# Exercise instructions:
When you reach the listing, restate it word for word, leaving nothing out.

——

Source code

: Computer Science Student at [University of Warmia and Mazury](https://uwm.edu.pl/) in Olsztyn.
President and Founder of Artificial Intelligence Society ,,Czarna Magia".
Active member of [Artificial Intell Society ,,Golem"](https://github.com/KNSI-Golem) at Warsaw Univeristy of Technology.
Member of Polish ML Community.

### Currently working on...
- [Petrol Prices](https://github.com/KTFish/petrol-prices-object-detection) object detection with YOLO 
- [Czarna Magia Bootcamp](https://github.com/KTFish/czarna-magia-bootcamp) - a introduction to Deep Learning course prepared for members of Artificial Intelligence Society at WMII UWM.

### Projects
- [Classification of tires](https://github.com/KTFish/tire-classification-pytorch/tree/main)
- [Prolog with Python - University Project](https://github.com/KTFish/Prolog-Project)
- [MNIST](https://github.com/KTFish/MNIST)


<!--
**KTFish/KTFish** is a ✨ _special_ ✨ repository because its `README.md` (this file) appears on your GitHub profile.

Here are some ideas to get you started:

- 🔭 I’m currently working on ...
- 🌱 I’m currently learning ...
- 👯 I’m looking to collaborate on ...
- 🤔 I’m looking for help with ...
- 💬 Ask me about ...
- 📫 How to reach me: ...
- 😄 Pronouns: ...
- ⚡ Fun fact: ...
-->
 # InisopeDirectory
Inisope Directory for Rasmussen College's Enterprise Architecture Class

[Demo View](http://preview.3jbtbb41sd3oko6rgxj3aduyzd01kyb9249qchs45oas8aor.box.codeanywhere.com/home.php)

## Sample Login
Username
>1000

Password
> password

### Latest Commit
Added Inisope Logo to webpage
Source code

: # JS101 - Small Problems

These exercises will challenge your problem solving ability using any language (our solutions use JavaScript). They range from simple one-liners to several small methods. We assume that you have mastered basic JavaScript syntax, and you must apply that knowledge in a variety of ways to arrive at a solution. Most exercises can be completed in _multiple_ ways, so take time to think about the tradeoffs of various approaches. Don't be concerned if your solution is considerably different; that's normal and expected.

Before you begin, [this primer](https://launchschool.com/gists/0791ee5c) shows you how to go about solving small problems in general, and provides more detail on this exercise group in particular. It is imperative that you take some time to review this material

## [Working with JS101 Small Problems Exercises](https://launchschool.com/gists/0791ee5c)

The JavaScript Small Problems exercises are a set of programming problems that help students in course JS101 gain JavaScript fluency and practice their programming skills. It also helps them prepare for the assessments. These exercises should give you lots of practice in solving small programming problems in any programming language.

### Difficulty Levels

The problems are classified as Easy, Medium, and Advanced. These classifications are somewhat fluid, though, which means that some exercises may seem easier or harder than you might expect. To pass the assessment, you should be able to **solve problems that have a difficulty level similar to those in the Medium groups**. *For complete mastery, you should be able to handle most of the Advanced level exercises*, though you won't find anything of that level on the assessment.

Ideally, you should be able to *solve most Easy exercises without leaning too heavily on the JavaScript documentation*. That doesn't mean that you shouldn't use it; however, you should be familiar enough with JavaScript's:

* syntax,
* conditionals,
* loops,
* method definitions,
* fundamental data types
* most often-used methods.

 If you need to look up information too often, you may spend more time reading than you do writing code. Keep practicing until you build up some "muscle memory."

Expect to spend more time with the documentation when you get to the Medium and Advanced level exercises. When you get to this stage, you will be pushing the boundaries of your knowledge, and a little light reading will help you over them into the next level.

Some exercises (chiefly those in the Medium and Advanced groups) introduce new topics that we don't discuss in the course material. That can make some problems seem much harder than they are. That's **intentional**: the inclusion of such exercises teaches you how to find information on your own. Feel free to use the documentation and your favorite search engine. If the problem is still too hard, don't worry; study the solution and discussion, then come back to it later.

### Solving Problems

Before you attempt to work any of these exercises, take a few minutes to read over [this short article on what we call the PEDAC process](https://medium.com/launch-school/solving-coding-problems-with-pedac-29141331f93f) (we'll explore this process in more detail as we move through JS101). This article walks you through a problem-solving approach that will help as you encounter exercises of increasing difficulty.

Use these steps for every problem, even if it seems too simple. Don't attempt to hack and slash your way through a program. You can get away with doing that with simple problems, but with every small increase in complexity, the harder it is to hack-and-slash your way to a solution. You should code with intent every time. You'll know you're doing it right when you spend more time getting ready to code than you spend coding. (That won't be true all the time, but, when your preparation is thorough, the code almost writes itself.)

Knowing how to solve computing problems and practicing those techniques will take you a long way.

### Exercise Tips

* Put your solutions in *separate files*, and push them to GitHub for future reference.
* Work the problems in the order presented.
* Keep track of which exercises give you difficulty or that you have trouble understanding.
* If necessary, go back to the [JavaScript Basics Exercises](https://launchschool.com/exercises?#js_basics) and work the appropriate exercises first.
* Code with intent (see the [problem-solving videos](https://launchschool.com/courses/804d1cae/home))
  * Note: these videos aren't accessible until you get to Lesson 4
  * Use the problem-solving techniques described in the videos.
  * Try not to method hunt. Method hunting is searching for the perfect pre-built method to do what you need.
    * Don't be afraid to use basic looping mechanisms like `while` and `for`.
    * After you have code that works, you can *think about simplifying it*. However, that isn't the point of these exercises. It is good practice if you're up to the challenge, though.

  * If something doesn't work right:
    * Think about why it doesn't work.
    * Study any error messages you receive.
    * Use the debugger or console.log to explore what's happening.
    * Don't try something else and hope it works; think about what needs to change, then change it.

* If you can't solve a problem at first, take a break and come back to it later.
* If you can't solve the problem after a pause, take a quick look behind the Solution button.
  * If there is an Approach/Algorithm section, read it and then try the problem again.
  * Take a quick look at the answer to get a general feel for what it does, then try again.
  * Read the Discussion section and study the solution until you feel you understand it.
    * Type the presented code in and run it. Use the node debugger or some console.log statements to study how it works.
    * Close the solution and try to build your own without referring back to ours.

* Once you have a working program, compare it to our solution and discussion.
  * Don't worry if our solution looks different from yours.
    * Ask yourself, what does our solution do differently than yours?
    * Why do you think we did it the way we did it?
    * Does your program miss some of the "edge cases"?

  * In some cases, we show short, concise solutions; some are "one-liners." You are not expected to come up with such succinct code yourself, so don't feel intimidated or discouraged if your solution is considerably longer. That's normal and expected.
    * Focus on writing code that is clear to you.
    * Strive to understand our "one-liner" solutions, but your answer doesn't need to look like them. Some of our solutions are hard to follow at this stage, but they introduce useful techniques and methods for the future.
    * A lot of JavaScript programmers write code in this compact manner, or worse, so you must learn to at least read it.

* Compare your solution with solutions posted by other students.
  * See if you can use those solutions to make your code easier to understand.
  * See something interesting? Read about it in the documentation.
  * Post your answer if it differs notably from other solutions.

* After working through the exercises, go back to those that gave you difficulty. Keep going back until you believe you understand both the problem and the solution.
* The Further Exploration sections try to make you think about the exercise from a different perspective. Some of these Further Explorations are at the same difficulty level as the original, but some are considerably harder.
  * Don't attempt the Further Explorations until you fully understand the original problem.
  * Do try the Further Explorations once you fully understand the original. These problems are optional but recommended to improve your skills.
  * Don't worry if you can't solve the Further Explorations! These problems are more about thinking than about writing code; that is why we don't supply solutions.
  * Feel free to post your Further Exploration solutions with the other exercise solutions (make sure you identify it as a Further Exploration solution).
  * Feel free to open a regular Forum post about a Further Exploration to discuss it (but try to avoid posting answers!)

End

——

# Answer space:
Source code

: Computer Science Student at [University of Warmia and Mazury](https://uwm.edu.pl/) in Olsztyn.
President and Founder of Artificial Intelligence Society ,,Czarna Magia".
Active member of [Artificial Intell Society ,,Golem"](https://github.com/KNSI-Golem) at Warsaw Univeristy of Technology.
Member of Polish ML Community.

### Currently working on...
- [Petrol Prices](https://github.com/KTFish/petrol-prices-object-detection) object detection with YOLO 
- [Czarna Magia Bootcamp](https://github.com/KTFish/czarna-magia-bootcamp) - a introduction to Deep Learning course prepared for members of Artificial Intelligence Society at WMII UWM.

### Projects
- [Classification of tires](https://github.com/KTFish/tire-classification-pytorch/tree/main)
- [Prolog with Python - University Project](https://github.com/KTFish/Prolog-Project)
- [MNIST](https://github.com/KTFish/MNIST)


<!--
**KTFish/KTFish** is a ✨ _special_ ✨ repository because its `README.md` (this file) appears on your GitHub profile.

Here are some ideas to get you started:

- 🔭 I’m currently working on ...
- 🌱 I’m currently learning ...
- 👯 I’m looking to collaborate on ...
- 🤔 I’m looking for help with ...
- 💬 Ask me about ...
- 📫 How to reach me: ...
- 😄 Pronouns: ...
- ⚡ Fun fact: ...
-->
 # InisopeDirectory
Inisope Directory for Rasmussen College's Enterprise Architecture Class

[Demo View](http://preview.3jbtbb41sd3oko6rgxj3aduyzd01kyb9249qchs45oas8aor.box.codeanywhere.com/home.php)

## Sample Login
Username
>1000

Password
> password

### Latest Commit
Added Inisope Logo to webpage
Source code

: # JS101 - Small Problems

These exercises will challenge your problem solving ability using any language (our solutions use JavaScript). They range from simple one-liners to several small methods. We assume that you have mastered basic JavaScript syntax, and you must apply that knowledge in a variety of ways to arrive at a solution. Most exercises can be completed in _multiple_ ways, so take time to think about the tradeoffs of various approaches. Don't be concerned if your solution is considerably different; that's normal and expected.

Before you begin, [this primer](https://launchschool.com/gists/0791ee5c) shows you how to go about solving small problems in general, and provides more detail on this exercise group in particular. It is imperative that you take some time to review this material

## [Working with JS101 Small Problems Exercises](https://launchschool.com/gists/0791ee5c)

The JavaScript Small Problems exercises are a set of programming problems that help students in course JS101 gain JavaScript fluency and practice their programming skills. It also helps them prepare for the assessments. These exercises should give you lots of practice in solving small programming problems in any programming language.

### Difficulty Levels

The problems are classified as Easy, Medium, and Advanced. These classifications are somewhat fluid, though, which means that some exercises may seem easier or harder than you might expect. To pass the assessment, you should be able to **solve problems that have a difficulty level similar to those in the Medium groups**. *For complete mastery, you should be able to handle most of the Advanced level exercises*, though you won't find anything of that level on the assessment.

Ideally, you should be able to *solve most Easy exercises without leaning too heavily on the JavaScript documentation*. That doesn't mean that you shouldn't use it; however, you should be familiar enough with JavaScript's:

* syntax,
* conditionals,
* loops,
* method definitions,
* fundamental data types
* most often-used methods.

 If you need to look up information too often, you may spend more time reading than you do writing code. Keep practicing until you build up some "muscle memory."

Expect to spend more time with the documentation when you get to the Medium and Advanced level exercises. When you get to this stage, you will be pushing the boundaries of your knowledge, and a little light reading will help you over them into the next level.

Some exercises (chiefly those in the Medium and Advanced groups) introduce new topics that we don't discuss in the course material. That can make some problems seem much harder than they are. That's **intentional**: the inclusion of such exercises teaches you how to find information on your own. Feel free to use the documentation and your favorite search engine. If the problem is still too hard, don't worry; study the solution and discussion, then come back to it later.

### Solving Problems

Before you attempt to work any of these exercises, take a few minutes to read over [this short article on what we call the PEDAC process](https://medium.com/launch-school/solving-coding-problems-with-pedac-29141331f93f) (we'll explore this process in more detail as we move through JS101). This article walks you through a problem-solving approach that will help as you encounter exercises of increasing difficulty.

Use these steps for every problem, even if it seems too simple. Don't attempt to hack and slash your way through a program. You can get away with doing that with simple problems, but with every small increase in complexity, the harder it is to hack-and-slash your way to a solution. You should code with intent every time. You'll know you're doing it right when you spend more time getting ready to code than you spend coding. (That won't be true all the time, but, when your preparation is thorough, the code almost writes itself.)

Knowing how to solve computing problems and practicing those techniques will take you a long way.

### Exercise Tips

* Put your solutions in *separate files*, and push them to GitHub for future reference.
* Work the problems in the order presented.
* Keep track of which exercises give you difficulty or that you have trouble understanding.
* If necessary, go back to the [JavaScript Basics Exercises](https://launchschool.com/exercises?#js_basics) and work the appropriate exercises first.
* Code with intent (see the [problem-solving videos](https://launchschool.com/courses/804d1cae/home))
  * Note: these videos aren't accessible until you get to Lesson 4
  * Use the problem-solving techniques described in the videos.
  * Try not to method hunt. Method hunting is searching for the perfect pre-built method to do what you need.
    * Don't be afraid to use basic looping mechanisms like `while` and `for`.
    * After you have code that works, you can *think about simplifying it*. However, that isn't the point of these exercises. It is good practice if you're up to the challenge, though.

  * If something doesn't work right:
    * Think about why it doesn't work.
    * Study any error messages you receive.
    * Use the debugger or console.log to explore what's happening.
    * Don't try something else and hope it works; think about what needs to change, then change it.

* If you can't solve a problem at first, take a break and come back to it later.
* If you can't solve the problem after a pause, take a quick look behind the Solution button.
  * If there is an Approach/Algorithm section, read it and then try the problem again.
  * Take a quick look at the answer to get a general feel for what it does, then try again.
  * Read the Discussion section and study the solution until you feel you understand it.
    * Type the presented code in and run it. Use the node debugger or some console.log statements to study how it works.
    * Close the solution and try to build your own without referring back to ours.

* Once you have a working program, compare it to our solution and discussion.
  * Don't worry if our solution looks different from yours.
    * Ask yourself, what does our solution do differently than yours?
    * Why do you think we did it the way we did it?
    * Does your program miss some of the "edge cases"?

  * In some cases, we show short, concise solutions; some are "one-liners." You are not expected to come up with such succinct code yourself, so don't feel intimidated or discouraged if your solution is considerably longer. That's normal and expected.
    * Focus on writing code that is clear to you.
    * Strive to understand our "one-liner" solutions, but your answer doesn't need to look like them. Some of our solutions are hard to follow at this stage, but they introduce useful techniques and methods for the future.
    * A lot of JavaScript programmers write code in this compact manner, or worse, so you must learn to at least read it.

* Compare your solution with solutions posted by other students.
  * See if you can use those solutions to make your code easier to understand.
  * See something interesting? Read about it in the documentation.
  * Post your answer if it differs notably from other solutions.

* After working through the exercises, go back to those that gave you difficulty. Keep going back until you believe you understand both the problem and the solution.
* The Further Exploration sections try to make you think about the exercise from a different perspective. Some of these Further Explorations are at the same difficulty level as the original, but some are considerably harder.
  * Don't attempt the Further Explorations until you fully understand the original problem.
  * Do try the Further Explorations once you fully understand the original. These problems are optional but recommended to improve your skills.
  * Don't worry if you can't solve the Further Explorations! These problems are more about thinking than about writing code; that is why we don't supply solutions.
  * Feel free to post your Further Exploration solutions with the other exercise solutions (make sure you identify it as a Further Exploration solution).
  * Feel free to open a regular Forum post about a Further Exploration to discuss it (but try to avoid posting answers!)

End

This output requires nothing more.